Modeling of enhanced penetrant diffusion in nanoparticle-polymer composite membranes

We have utilized 2D material point method (MPM) to study the influence of nanoparticles on the diffusivity of penentrants in model polymer membranes comprised of impenetrable spherical nanoparticles dispersed in a matrix with uniform penetrant solubility and diffusivity. Diffusion in the nanoparticle-polymer composite membrane was enhanced by the presence of a thin “skin” of matrix material next to the surface of the nanoparticles with a penetrant diffusion coefficient 100 times that of the bulk matrix. The influence of the skin thickness, nanoparticle area fraction and the manner in which the nanoparticles were distributed in the membrane on penetrant diffusion was studied.
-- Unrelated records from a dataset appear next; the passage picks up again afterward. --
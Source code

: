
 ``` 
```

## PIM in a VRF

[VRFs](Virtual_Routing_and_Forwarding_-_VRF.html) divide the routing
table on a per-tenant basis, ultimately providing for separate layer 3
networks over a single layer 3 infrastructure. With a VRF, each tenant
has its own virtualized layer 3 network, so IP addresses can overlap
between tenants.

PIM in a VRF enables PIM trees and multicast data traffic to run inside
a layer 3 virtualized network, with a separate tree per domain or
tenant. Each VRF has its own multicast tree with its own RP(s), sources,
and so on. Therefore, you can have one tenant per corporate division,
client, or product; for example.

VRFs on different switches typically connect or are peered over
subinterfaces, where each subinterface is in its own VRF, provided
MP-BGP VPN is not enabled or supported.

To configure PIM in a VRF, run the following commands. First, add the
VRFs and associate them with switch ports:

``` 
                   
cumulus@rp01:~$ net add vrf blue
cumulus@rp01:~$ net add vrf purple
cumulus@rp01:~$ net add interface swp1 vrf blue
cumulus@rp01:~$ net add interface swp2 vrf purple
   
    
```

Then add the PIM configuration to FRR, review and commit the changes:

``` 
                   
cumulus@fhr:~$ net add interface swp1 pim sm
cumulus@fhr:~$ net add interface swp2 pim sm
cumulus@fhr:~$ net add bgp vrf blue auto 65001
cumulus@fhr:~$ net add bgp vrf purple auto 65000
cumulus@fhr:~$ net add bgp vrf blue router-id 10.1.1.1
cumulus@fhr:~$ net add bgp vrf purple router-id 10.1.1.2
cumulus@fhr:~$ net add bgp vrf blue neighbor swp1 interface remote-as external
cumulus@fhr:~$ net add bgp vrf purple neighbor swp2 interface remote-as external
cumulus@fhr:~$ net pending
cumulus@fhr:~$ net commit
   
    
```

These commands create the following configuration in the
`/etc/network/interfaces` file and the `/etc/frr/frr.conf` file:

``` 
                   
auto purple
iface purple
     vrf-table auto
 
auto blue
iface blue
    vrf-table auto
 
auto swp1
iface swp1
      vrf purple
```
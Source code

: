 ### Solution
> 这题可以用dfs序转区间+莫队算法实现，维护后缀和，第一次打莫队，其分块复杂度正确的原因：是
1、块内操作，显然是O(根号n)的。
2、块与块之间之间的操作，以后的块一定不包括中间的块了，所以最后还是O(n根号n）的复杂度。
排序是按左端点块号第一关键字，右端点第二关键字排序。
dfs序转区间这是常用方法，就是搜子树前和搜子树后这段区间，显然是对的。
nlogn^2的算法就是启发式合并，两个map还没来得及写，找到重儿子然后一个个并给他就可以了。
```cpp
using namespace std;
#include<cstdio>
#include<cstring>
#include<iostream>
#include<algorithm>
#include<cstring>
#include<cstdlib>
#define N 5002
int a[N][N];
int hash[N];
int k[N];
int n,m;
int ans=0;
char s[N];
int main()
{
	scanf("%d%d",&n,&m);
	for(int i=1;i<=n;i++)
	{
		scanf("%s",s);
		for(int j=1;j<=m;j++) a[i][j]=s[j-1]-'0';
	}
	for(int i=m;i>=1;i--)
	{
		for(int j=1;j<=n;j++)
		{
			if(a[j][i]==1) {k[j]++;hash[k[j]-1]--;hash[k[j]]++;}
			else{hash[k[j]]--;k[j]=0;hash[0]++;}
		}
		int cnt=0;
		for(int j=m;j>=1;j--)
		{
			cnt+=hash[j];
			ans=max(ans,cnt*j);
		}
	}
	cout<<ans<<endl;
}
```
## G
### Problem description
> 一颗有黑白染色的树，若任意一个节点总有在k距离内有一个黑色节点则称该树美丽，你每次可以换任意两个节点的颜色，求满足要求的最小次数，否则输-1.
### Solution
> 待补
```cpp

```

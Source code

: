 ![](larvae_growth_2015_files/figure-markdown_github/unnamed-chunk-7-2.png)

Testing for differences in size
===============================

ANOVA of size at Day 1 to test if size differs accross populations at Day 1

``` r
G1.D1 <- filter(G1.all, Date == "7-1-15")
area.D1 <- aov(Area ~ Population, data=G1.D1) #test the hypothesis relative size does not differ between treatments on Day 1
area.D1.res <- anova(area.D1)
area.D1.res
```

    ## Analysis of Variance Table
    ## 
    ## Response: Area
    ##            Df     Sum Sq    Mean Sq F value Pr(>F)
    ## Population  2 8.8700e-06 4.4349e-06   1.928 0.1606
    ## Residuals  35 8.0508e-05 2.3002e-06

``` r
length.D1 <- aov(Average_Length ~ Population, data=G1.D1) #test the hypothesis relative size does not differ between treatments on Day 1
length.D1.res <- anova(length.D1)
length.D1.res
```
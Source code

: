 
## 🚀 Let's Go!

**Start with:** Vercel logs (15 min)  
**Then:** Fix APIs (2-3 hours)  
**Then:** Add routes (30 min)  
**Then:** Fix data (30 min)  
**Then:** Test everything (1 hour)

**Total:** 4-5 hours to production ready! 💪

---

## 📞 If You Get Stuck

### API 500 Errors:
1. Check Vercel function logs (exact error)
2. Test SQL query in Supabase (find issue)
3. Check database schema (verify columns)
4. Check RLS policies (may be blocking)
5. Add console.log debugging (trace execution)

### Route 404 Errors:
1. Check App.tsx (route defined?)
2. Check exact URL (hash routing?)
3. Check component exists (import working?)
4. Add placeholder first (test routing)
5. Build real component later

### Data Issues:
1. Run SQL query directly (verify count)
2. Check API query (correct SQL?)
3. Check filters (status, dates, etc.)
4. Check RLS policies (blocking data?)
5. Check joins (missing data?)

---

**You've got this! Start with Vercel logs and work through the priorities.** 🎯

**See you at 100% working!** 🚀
For a given skin thickness the penetrant diffusion in the composite membrane was found to increase exponentially with increasing area fraction of nanoparticles both above and below the percolation threshold. Membranes with clustered nanoparticles were found to have higher penetrants diffusivity than the membranes with fully dispersed particles due to the formation of anisotropic nanoparticle clusters. We found the total area fraction of particles + enhanced matrix (skin) to be a valid scaling variable for the effective diffusion coefficient of the nanoparticle-polymer composite membranes for the entire range of skin thickness and nanoparticle loadings investigated. Implications of the observed dependencies of effective penetrant diffusivity in the composite membrane on nanoparticle loading, skin thickness and nanoparticle morphology are discussed.